Kierowca „jedenastki” prowadził autobus pod wpływem alkoholu. Grozi mu kara do trzech lat pozbawienia wolności. Jest akt oskarżenia
Pasażer podejrzewając, że kierowca autobusu miejskiego prowadził pojazd będąc pod wpływem alkoholu, zadzwonił na policję, a ta sprawdziła stan mężczyzny i okazało się, że Marcin B. ma 0,56 mg/l alkoholu w wydychanym powietrzu. Prokuratura postawiła mu zarzut, który zagrożony jest karą do trzech lat pozbawienia wolności oraz skierowała akt oskarżenia do sądu.

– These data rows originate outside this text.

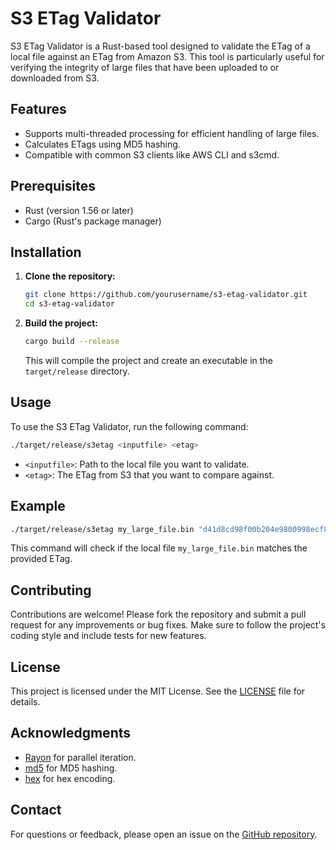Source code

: # S3 ETag Validator

S3 ETag Validator is a Rust-based tool designed to validate the ETag of a local file against an ETag from Amazon S3. This tool is particularly useful for verifying the integrity of large files that have been uploaded to or downloaded from S3.

## Features

- Supports multi-threaded processing for efficient handling of large files.
- Calculates ETags using MD5 hashing.
- Compatible with common S3 clients like AWS CLI and s3cmd.

## Prerequisites

- Rust (version 1.56 or later)
- Cargo (Rust's package manager)

## Installation

1. **Clone the repository:**

   ```bash
   git clone https://github.com/yourusername/s3-etag-validator.git
   cd s3-etag-validator
   ```

2. **Build the project:**

   ```bash
   cargo build --release
   ```

   This will compile the project and create an executable in the `target/release` directory.

## Usage

To use the S3 ETag Validator, run the following command:

```bash
./target/release/s3etag <inputfile> <etag>
```

- `<inputfile>`: Path to the local file you want to validate.
- `<etag>`: The ETag from S3 that you want to compare against.

## Example

```bash
./target/release/s3etag my_large_file.bin "d41d8cd98f00b204e9800998ecf8427e-3"
```

This command will check if the local file `my_large_file.bin` matches the provided ETag.

## Contributing

Contributions are welcome! Please fork the repository and submit a pull request for any improvements or bug fixes. Make sure to follow the project's coding style and include tests for new features.

## License

This project is licensed under the MIT License. See the [LICENSE](LICENSE) file for details.

## Acknowledgments

- [Rayon](https://github.com/rayon-rs/rayon) for parallel iteration.
- [md5](https://github.com/RustCrypto/hashes) for MD5 hashing.
- [hex](https://github.com/KokaKiwi/rust-hex) for hex encoding.

## Contact

For questions or feedback, please open an issue on the [GitHub repository](https://github.com/yourusername/s3-etag-validator).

- Prokuratura Rejonowa Radom - Wschód w Radomiu skierowała do Sądu Rejonowego w Radomiu akt oskarżenia przeciwko 30-letniemu Marcinowi B. oskarżonemu o to, że 10 sierpnia 2025 r. w Radomiu prowadził w ruchu lądowym autobus miejski marki Solaris, znajdując się w stanie nietrzeźwości, tj. o przestępstwo z art. 178a par. 1 Kodeksu karnego - informuje rzeczniczka Prokuratury Okręgowej w Radomiu Aneta Góźdź.
Do zdarzenia doszło 10 sierpnia ubiegłego roku w godzinach porannych. Mężczyzna kierował autobusem miejskim, obsługującym linię nr 11. O tym, że kierowca autobusu może znajdować się w stanie nietrzeźwości, telefonicznie policję powiadomił jeden z pasażerów. Przeprowadzone badanie kierowcy potwierdziło podejrzenie pasażera. Ustalone zostało, że Marcin B. w chwili kierowania autobusem miał 0,56 mg/l alkoholu w wydychanym powietrzu. Na podstawie opinii z zakresu badań chemicznych wykluczono, by kierowca znajdował się również pod wpływem środków odurzających.
- Marcin B. przyznał się do popełnienia zarzuconego mu czynu i wyjaśnił, że poprzedniego dnia spożywał alkohol. Ponieważ czuł się trzeźwo, nawet nie skontrolował się prywatnym urządzaniem typu alkomat, co miał w zwyczaju - dodaje rzeczniczka.
Grozi mu kara do trzech lat pozbawienia wolności.